【レビュー】己の姿をそこに見る 「国宝 鳥獣戯画のすべて」展 東京国立博物館

甲巻は、ゆっくりと進む「動く歩道」から鑑賞する

特別展「国宝 鳥獣戯画のすべて」

NATIONAL TREASURE FROLICKING ANIMALS

会期:2021年4月13日(火)~5月30日(日) 月曜休館※ただし5月3日(月・祝)は開館

前期 4月13日(火)~5月9日(日)

後期 5月11日(火)~5月30日(日)

会場:東京国立博物館 平成館(東京都台東区上野公園、JR上野駅公園口、鶯谷駅南口からそれぞれ徒歩10分、東京メトロ銀座線・日比谷線上野駅、千代田線根津駅、京成電鉄京成上野駅からそれぞれ徒歩15分)

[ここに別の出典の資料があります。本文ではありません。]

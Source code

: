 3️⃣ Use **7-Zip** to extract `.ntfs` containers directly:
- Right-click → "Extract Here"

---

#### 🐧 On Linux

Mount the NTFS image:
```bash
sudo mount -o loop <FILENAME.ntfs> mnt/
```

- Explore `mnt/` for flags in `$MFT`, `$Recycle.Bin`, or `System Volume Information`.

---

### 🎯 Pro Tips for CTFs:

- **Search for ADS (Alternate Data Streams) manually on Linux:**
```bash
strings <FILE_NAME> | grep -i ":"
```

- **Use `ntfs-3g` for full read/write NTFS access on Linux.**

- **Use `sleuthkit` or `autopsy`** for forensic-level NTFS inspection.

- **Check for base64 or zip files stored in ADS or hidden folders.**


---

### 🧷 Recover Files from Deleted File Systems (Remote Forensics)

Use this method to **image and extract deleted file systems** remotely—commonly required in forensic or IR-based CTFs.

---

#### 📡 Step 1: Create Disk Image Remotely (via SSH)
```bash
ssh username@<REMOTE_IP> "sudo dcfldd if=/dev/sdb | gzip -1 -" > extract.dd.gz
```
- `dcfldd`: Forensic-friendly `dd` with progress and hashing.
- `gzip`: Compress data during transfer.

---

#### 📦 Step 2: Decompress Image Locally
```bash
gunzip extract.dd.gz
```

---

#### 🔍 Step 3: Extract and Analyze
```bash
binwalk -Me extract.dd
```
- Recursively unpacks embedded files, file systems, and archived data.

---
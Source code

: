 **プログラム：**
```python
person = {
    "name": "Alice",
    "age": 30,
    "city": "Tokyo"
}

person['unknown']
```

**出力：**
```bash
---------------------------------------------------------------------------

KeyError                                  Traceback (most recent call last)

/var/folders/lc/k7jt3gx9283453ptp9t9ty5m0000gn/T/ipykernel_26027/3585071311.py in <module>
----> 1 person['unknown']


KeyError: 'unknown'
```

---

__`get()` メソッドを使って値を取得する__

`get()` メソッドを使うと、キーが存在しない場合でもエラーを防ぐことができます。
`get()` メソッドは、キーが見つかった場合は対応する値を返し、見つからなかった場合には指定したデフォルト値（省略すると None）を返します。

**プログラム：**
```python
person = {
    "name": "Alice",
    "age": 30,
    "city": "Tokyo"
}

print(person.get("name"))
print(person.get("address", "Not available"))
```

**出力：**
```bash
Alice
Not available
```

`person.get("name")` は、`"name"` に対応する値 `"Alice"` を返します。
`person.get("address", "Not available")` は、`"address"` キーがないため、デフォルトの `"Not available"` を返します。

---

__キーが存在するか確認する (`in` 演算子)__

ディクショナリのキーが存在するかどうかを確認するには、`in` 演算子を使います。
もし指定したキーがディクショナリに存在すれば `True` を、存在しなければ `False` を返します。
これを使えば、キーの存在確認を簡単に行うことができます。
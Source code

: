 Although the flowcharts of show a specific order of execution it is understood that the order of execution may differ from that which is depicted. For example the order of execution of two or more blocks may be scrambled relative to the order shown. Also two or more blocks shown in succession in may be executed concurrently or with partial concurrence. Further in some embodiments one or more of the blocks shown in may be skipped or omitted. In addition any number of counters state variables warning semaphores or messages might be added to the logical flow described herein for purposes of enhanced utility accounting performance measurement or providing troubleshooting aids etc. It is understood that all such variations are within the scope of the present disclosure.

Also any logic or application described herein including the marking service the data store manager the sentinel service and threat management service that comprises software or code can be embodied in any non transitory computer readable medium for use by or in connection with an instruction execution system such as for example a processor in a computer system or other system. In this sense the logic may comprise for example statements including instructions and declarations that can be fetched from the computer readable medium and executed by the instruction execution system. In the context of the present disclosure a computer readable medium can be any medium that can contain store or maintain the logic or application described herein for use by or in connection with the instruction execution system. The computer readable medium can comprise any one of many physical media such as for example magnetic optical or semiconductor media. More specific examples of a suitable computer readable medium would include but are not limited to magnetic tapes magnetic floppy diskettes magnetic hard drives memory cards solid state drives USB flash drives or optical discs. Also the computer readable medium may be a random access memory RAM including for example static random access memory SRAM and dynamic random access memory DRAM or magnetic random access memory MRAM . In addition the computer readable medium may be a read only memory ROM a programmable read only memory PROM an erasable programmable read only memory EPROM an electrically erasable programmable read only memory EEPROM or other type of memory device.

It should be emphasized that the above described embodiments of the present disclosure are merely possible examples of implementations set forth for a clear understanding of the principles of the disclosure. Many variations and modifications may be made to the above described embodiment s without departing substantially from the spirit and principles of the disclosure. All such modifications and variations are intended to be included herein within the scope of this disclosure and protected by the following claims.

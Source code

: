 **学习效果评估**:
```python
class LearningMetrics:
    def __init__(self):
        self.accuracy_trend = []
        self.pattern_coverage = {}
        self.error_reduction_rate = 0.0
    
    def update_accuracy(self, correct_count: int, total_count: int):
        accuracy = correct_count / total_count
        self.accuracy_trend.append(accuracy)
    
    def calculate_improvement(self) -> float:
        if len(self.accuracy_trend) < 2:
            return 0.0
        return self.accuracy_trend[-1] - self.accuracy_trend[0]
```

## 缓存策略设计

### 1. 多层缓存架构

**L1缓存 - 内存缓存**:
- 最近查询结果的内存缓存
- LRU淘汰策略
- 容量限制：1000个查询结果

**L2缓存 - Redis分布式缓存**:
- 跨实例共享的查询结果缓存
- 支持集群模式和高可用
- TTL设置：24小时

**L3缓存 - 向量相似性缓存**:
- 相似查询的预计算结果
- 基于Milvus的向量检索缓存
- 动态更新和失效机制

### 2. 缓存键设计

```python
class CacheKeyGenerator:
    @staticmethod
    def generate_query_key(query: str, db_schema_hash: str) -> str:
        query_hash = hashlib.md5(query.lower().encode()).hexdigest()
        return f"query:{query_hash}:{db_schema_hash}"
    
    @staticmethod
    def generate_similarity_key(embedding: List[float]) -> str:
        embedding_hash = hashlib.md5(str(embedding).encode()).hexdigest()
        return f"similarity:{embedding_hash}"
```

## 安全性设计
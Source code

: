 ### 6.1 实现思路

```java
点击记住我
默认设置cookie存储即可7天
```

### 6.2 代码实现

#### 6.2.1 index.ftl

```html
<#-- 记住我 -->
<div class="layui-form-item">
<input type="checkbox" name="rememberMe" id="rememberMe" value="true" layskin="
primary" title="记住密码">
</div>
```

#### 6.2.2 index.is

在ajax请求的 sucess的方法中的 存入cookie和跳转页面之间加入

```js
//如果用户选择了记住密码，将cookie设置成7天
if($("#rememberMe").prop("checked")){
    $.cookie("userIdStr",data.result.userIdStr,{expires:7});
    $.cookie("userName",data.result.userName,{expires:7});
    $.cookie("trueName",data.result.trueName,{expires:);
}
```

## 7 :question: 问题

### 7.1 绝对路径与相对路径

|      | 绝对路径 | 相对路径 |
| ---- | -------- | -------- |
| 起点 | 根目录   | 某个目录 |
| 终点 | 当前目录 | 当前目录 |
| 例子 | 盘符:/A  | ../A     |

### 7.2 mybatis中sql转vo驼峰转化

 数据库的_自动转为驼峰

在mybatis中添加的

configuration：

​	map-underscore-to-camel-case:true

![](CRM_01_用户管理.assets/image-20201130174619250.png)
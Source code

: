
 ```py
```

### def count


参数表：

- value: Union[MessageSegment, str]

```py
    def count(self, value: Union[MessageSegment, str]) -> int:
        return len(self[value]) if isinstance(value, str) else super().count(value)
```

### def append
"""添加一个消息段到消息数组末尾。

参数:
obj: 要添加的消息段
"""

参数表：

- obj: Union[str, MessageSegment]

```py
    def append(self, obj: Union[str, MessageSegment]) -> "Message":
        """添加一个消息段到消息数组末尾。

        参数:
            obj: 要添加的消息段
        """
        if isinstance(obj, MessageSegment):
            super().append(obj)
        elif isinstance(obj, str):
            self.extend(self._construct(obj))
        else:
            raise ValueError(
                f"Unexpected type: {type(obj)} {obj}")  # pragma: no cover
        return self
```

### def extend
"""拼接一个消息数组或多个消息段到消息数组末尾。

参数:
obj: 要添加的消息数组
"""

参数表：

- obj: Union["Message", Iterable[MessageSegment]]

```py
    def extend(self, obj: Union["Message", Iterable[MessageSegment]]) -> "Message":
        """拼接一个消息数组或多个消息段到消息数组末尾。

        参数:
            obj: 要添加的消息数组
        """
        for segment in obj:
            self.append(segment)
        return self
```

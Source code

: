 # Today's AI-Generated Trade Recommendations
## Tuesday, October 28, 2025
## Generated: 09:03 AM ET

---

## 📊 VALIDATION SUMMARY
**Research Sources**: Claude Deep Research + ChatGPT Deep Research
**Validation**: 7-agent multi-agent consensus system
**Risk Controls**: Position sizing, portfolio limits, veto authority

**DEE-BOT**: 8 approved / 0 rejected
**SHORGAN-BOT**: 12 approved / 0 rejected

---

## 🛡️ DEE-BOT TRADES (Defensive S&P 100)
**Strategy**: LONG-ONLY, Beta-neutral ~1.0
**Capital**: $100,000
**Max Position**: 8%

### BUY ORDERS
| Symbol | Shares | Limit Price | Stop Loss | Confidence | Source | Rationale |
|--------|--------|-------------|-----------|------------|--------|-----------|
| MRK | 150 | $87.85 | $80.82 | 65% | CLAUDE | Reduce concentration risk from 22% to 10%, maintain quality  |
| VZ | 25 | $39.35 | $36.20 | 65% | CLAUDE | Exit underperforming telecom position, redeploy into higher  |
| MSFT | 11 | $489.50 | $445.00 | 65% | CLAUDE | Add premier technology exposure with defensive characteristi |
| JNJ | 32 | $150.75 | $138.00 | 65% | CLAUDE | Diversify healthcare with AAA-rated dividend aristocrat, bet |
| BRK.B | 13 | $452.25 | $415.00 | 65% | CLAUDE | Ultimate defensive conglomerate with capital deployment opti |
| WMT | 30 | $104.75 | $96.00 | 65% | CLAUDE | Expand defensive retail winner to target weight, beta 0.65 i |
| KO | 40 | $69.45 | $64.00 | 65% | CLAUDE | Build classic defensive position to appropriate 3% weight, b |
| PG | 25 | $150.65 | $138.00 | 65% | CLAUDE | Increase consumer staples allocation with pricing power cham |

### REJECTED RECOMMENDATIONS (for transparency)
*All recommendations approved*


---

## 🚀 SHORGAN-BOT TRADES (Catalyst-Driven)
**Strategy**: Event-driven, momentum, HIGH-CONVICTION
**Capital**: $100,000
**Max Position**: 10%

入場料:一般2000円、大学生1200円ほか。事前予約制

詳細は同展サイトへ。

国宝 鳥獣戯画 甲巻(部分) 平安時代 12世紀 京都・高山寺 通期

平安時代の終わりから鎌倉時代初期にかけて描かれたと言われる「鳥獣戯画」。甲から丁までの全4巻を初めて会期を通じて「一挙公開」するのが、この特別展である。中でも目玉は、「動く歩道」を使った「甲巻」の展示。おなじみ、擬人化されたサルやウサギ、カエルたちの活躍が、観覧者自身が巻物をひもとくように見られる。

国宝 鳥獣戯画 甲巻(部分) 平安時代 12世紀 京都・高山寺 通期

ゆったりとした歩道の流れ。そこに身を任せながら絵巻を眺める。目に入るのは、弓矢を射たり相撲を取ったり、天衣無縫に人生(?)を楽しむサルやウサギ、カエルたち。シンプルでユーモラスなタッチが、喜怒哀楽の表情を明快に表す。

国宝 鳥獣戯画 甲巻(部分) 平安時代 12世紀 京都・高山寺 通期

昔の人はどんな風に絵巻を楽しんだのかな? 裃付けてしゃっちょこばって見たわけではないんだろうな。 そんなことを考えているうちに、歩道は少しずつ進んでいく。「国宝」を楽しく、リラックスした気分で見てもらおう。そういう意図で企画したのであれば、まあ「あり」な趣向ですよねえ。

国宝 鳥獣戯画 乙巻(部分) 平安時代 12世紀 京都・高山寺 通期

4巻のうち、有名なのは「甲巻」だが、「乙巻」から「丁巻」までも、それぞれに味がある。登場するのは、現実世界にいる動物だけではない。龍や麒麟など、想像上の動物(?)も描かれているし、多数の人間も登場する。わいわいがやがや。将棋をしたり、踊ったり。老若男女、登場する人は様々だ。

国宝 鳥獣戯画 丙巻(部分) 平安~鎌倉時代 12~13世紀 京都・高山寺 通期

見ていてちょっと思い出したのは、ボッシュやブリューゲルといった中世欧州の「奇想の画家」たちの作品である。例えばボッシュの「快楽の園」とか「地獄」とか。時代もタッチも、たぶん描いているテーマも動機も全然違うのだろうけど、こちらはこちらで人間だったり人間じゃないものだったりが、あらゆる所であらゆる好き勝手なことをしている。どちらも雑多でにぎやか、現実の社会をギュッと潰してデフォルメしたような世界なのだ。

国宝 鳥獣戯画 丁巻(部分) 鎌倉時代 13世紀 京都・高山寺 通期

SF作家だった野田昌宏氏に「ラプラスの鬼」という短編がある。ここにグリューネ・ボッシュワルトというグリューネヴァルトとボッシュを合体させたような画家が登場する。《『地獄池の夢』とかいう、裸の女が百人位うようよしている気味のわるい絵》を描いたというのだが、その画集を見ていた「僕」はふと気付いてしまう。

《水責めに逢って悶え苦しんでいるその女性の傍で、その光景をいとも楽しげに手を打って喜んでいる薄汚れた三匹の豚がいるのだが、その豚の表情が、どう見ても〈佐渡の守〉と稲垣と僕の顔付きにひどく似ていることなのである…》

重要文化財 鳥獣戯画断簡(東博本) 平安時代 12世紀 東京国立博物館 通期

「鳥獣戯画」を「甲巻」から「丁巻」まで、さらに断簡の数々までじっくり見てみよう。人間、サル、ウサギ、カエル…うろつき回るその中に、あなたによく似た何かが発見できるかも。